Intel® Performance Tuning Utility 3.1 Product Overview

Author: Intel® Software Network
Published On: Wednesday, September 26, 2007 | Last Modified On: Wednesday, July 30, 2008

Overview

The Intel® Performance Tuning Utility (PTU) is a cross-platform performance analysis tool set. Alongside such traditional features as identifying the hottest modules and functions of the application, tracking call sequences, identifying performance-critical source code, the Intel PTU has new, more powerful capabilities of data collection, analysis, and visualization.
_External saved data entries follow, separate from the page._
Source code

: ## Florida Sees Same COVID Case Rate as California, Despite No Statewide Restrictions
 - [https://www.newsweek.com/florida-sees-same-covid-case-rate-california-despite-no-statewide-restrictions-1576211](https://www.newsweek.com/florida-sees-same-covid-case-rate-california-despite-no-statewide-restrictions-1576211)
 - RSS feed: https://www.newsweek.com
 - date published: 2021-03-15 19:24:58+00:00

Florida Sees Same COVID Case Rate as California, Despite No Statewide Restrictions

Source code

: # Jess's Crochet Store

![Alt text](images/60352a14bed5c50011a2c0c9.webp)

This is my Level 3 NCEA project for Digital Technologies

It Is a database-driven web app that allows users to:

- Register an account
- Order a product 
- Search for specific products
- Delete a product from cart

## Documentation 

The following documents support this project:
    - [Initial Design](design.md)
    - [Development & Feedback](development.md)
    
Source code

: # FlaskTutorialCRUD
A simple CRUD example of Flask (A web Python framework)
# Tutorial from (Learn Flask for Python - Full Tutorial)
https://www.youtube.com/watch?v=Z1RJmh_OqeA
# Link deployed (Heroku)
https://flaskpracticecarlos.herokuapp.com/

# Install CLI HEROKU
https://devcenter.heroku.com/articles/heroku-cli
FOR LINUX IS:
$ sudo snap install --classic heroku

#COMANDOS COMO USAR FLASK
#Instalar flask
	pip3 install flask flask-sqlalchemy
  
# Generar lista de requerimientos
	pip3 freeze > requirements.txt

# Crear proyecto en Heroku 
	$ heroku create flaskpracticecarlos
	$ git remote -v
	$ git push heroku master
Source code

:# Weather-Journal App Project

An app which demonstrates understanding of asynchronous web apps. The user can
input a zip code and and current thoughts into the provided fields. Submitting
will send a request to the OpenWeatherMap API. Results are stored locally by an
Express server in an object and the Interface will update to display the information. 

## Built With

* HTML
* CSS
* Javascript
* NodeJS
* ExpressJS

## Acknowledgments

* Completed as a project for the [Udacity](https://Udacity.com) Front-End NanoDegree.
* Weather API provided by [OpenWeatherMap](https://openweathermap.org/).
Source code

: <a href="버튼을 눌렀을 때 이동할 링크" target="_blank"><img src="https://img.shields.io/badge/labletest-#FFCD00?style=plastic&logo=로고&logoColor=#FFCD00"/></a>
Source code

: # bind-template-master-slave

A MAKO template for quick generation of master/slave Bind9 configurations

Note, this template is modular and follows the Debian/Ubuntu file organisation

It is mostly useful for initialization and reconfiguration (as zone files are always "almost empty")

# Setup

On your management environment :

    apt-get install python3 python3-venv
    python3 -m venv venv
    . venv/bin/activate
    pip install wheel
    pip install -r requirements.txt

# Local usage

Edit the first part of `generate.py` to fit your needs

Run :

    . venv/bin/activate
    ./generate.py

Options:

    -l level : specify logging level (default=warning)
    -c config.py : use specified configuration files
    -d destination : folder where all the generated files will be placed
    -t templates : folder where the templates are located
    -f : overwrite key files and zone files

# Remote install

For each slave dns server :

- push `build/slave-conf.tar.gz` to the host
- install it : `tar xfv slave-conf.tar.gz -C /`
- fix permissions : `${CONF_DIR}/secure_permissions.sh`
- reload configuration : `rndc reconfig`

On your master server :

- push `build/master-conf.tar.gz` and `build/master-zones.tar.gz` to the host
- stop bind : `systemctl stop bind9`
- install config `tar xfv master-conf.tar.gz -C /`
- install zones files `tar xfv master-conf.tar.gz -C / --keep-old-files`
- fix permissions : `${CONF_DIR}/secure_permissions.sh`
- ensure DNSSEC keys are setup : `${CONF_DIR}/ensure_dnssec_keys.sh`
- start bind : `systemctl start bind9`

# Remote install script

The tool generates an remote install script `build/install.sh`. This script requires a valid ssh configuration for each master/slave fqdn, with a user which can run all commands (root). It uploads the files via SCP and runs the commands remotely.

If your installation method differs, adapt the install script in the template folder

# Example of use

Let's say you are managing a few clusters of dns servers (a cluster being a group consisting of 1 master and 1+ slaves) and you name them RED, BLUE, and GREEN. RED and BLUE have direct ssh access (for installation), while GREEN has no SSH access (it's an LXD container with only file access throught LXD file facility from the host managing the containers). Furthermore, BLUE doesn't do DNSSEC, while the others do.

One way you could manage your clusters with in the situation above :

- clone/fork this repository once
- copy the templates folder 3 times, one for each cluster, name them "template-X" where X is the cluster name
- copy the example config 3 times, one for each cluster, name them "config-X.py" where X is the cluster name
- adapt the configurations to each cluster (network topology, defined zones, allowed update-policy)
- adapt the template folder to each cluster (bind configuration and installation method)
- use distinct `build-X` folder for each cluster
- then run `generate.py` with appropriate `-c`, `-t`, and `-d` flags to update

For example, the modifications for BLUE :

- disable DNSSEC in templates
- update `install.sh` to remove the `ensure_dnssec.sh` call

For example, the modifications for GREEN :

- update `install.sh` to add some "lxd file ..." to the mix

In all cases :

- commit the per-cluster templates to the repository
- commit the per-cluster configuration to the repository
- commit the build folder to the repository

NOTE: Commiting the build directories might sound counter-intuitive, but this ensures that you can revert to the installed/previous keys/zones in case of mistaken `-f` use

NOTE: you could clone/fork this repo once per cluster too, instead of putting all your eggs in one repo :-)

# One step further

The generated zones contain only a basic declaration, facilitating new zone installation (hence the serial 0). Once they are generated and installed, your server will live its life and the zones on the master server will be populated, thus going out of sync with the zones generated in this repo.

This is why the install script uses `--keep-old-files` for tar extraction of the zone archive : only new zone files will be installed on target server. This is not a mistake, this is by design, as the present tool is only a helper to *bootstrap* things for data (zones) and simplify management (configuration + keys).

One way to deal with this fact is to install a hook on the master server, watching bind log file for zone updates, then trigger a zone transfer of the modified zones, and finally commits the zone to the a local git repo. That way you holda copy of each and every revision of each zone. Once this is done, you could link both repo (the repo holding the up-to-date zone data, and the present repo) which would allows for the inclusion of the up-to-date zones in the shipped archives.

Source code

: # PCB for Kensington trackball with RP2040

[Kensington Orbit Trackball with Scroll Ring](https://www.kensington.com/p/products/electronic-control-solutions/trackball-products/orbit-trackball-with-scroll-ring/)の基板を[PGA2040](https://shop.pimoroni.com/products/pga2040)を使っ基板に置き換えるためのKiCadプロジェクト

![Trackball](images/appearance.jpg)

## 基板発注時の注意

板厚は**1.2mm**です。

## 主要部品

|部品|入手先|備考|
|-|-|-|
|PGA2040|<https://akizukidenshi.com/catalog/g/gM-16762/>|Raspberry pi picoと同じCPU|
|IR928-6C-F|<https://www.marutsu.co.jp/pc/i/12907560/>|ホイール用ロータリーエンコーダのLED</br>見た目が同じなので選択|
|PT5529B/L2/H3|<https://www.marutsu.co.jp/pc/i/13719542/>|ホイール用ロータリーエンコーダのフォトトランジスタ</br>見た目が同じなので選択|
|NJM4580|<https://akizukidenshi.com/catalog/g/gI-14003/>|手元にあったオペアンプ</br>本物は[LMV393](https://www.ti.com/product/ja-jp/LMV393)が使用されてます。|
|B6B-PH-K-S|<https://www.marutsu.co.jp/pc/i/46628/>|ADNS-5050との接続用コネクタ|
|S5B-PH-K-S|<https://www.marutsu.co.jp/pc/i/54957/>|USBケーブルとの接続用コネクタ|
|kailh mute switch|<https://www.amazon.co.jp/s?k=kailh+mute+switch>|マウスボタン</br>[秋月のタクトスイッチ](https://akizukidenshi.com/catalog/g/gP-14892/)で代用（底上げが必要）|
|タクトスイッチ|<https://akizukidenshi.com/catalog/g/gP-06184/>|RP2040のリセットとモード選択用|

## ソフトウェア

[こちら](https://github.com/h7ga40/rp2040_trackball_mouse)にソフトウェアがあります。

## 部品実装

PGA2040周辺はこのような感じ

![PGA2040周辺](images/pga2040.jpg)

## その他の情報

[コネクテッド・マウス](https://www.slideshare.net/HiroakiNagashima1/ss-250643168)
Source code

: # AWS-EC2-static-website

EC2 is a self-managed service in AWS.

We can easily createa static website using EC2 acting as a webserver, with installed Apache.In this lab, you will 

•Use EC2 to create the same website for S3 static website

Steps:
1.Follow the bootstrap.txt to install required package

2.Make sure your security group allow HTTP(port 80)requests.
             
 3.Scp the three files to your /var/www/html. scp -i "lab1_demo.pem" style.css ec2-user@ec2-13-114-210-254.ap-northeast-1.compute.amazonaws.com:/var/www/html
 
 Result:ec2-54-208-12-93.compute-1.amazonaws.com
For experienced tuners Intel PTU offers the processor hardware event counters for a detailed look into the performance of the memory system, architectural tuning, etc. It can relate your issues back to the source code. If you are analyzing an application for which you don’t have the source, Intel PTU allows you to represent data with basic block granularity and provides function control flow graph to navigate the disassembly. The Intel Performance Tuning Utility is available for both Windows and Linux.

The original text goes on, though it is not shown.